That pattern is important. The model becomes more capable at answering textual biology questions and handling long-form biorisk-style evaluations. It remains weaker where the task demands grounded experimental troubleshooting and tacit lab judgement. Apparently, wet lab reality has not yet agreed to become a multiple-choice exam. Rude, but helpful.

The external biology checks support the direction, not a clean victory lap

The SecureBio evaluations serve a different purpose from the internal benchmarks. They are external checks, not a second thesis.

The authors evaluate gpt-oss variants on SecureBio’s Human Pathogen Capabilities Test, Molecular Biology Capabilities Test, Virology Troubleshooting, and World-Class Biology. Across these tests, the paper reports that worst-case fine-tuned gpt-oss performs similarly to o3 and about 3–5 points better than DeepSeek R1-0528 with browsing on average.

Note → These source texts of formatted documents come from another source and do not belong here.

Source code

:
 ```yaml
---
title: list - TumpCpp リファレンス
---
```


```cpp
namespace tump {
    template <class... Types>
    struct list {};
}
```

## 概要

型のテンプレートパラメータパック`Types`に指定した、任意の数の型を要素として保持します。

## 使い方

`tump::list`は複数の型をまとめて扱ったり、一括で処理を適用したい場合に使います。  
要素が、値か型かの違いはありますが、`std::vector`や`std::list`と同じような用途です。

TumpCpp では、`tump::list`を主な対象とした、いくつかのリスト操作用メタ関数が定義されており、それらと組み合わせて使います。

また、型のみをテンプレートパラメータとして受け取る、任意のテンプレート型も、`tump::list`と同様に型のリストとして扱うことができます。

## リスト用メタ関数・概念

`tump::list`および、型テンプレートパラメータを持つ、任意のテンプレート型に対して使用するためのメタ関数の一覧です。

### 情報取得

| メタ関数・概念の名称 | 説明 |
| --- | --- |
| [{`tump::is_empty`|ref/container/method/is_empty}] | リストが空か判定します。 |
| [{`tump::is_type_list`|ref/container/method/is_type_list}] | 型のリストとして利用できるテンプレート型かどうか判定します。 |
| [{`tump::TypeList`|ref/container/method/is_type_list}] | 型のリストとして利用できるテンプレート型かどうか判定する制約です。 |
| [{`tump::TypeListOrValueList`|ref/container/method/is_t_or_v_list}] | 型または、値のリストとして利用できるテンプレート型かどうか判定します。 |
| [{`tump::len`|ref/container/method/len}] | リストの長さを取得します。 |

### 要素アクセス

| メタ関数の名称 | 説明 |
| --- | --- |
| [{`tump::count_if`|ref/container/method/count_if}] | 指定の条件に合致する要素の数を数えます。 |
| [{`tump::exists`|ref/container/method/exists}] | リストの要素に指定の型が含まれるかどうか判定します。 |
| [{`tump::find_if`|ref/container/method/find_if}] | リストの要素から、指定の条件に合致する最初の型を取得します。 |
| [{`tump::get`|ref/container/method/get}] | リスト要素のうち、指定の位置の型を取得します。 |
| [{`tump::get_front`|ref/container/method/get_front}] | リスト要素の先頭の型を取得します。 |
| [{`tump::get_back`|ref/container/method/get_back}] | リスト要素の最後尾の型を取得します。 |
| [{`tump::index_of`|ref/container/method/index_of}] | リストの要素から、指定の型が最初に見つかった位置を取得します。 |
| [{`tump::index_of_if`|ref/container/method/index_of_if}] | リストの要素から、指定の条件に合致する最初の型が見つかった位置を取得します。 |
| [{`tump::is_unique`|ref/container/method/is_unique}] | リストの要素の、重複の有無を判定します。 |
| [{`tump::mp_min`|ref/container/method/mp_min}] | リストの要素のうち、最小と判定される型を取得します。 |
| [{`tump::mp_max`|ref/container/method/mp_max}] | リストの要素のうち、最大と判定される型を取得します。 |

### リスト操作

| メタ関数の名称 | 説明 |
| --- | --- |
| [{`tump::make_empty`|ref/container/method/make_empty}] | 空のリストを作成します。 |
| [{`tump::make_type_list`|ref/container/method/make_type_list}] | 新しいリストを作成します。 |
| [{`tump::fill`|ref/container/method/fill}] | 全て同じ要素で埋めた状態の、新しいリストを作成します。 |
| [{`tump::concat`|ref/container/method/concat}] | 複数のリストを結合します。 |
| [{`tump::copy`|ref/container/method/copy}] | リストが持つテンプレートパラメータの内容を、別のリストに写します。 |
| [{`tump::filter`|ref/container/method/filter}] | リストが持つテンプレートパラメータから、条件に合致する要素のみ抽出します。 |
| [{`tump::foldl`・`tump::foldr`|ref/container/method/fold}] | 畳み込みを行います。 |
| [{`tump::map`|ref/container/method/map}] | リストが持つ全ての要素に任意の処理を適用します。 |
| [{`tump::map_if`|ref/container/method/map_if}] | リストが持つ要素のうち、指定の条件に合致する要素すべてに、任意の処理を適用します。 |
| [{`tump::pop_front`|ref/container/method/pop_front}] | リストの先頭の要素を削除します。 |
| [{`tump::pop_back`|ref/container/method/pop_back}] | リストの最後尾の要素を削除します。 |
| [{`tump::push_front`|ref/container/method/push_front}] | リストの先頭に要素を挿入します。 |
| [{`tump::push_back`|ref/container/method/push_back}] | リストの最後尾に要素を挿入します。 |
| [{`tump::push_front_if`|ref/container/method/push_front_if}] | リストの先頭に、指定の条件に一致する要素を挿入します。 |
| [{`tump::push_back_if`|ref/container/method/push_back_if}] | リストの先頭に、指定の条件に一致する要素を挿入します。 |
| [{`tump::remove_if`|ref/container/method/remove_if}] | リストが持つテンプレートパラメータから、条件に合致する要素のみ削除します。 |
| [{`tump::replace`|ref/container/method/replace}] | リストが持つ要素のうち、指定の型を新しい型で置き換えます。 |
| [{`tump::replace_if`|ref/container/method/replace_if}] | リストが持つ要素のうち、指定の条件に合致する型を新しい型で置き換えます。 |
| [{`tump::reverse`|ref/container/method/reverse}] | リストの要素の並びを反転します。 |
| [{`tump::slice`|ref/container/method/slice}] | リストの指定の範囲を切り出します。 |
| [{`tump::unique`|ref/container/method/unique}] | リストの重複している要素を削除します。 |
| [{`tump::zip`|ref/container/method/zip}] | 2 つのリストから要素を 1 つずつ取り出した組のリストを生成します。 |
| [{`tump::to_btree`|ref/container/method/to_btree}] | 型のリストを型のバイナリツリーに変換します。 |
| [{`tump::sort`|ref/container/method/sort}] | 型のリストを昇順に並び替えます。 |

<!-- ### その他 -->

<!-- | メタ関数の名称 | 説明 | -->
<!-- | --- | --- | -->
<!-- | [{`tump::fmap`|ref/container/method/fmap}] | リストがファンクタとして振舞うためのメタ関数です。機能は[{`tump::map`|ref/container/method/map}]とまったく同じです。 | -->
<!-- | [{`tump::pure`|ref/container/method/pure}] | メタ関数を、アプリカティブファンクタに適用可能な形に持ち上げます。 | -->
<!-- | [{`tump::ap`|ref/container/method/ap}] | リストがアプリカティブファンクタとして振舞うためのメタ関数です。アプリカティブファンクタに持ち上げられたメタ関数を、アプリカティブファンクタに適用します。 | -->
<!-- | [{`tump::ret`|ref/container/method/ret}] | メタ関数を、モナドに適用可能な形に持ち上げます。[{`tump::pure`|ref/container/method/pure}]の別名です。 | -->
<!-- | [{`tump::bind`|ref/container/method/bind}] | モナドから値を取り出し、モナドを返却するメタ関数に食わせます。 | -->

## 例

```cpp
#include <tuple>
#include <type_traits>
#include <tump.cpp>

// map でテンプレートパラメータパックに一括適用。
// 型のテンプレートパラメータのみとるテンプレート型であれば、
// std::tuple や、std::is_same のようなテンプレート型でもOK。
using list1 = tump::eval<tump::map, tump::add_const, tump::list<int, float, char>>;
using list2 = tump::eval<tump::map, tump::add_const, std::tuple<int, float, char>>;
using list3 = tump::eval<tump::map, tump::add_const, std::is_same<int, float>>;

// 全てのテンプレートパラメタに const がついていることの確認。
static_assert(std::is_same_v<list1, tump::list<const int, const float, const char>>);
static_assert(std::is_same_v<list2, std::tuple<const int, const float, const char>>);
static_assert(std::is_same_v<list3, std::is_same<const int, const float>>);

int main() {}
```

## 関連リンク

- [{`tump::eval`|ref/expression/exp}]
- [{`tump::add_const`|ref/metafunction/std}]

The individual numbers are mixed:

SecureBio evaluation	What it tests at a high level	Strongest gpt-oss pattern	Comparator pattern
VCT	Text-only virology troubleshooting	gpt-oss variants sit around the high 30s to low 40s	o3 is 44.8
HPCT	Knowledge for working with selected pathogens	gpt-oss variants reach the low-to-mid 50s	o3 is 49.0
MBCT	Molecular biology methods	gpt-oss variants sit around 48	o3 is 47.5
WCB	Rare, high-end biology expertise	browsing improves gpt-oss to 49.6; extra bio is 47.9	o3 is 54.8

The business interpretation should be boringly precise: external evaluation supports the claim that biology capability can be elicited upward and can approach advanced closed-model performance on some benchmarks. It does not show that gpt-oss becomes uniformly superior, nor that the release crosses a high-risk threshold on its own.

That is still operationally significant. If a release review only looked at refusal behaviour, it would miss the uplift. If it only looked at the best improved benchmark, it would overstate the danger. The paper’s value is in forcing both errors into the open.

Bio downsampling did not create an easy safety margin

The paper also tests whether pre-training data filtering created a durable safety gap.

gpt-oss had bio-related pre-training data downsampled by about a factor of two. One might expect this to make it materially weaker in biology. To probe that, the authors compare gpt-oss with o4-mini after similar anti-refusal post-training. They find that gpt-oss is not obviously off trend: its biology performance remains similar to what one would expect from its general capability level.

This is a robustness-style result. It does not prove filtering is useless. It suggests that, in this case, downsampling bio-related data did not create an obvious, easily measurable deficit in downstream biology evaluations.

For governance teams, the uncomfortable lesson is that data filtering should not be treated as a visible moat unless the evaluation shows the moat. It may still reduce certain knowledge pathways. But the paper’s evidence does not support a simple story where less bio pre-training automatically means much lower elicitable biorisk.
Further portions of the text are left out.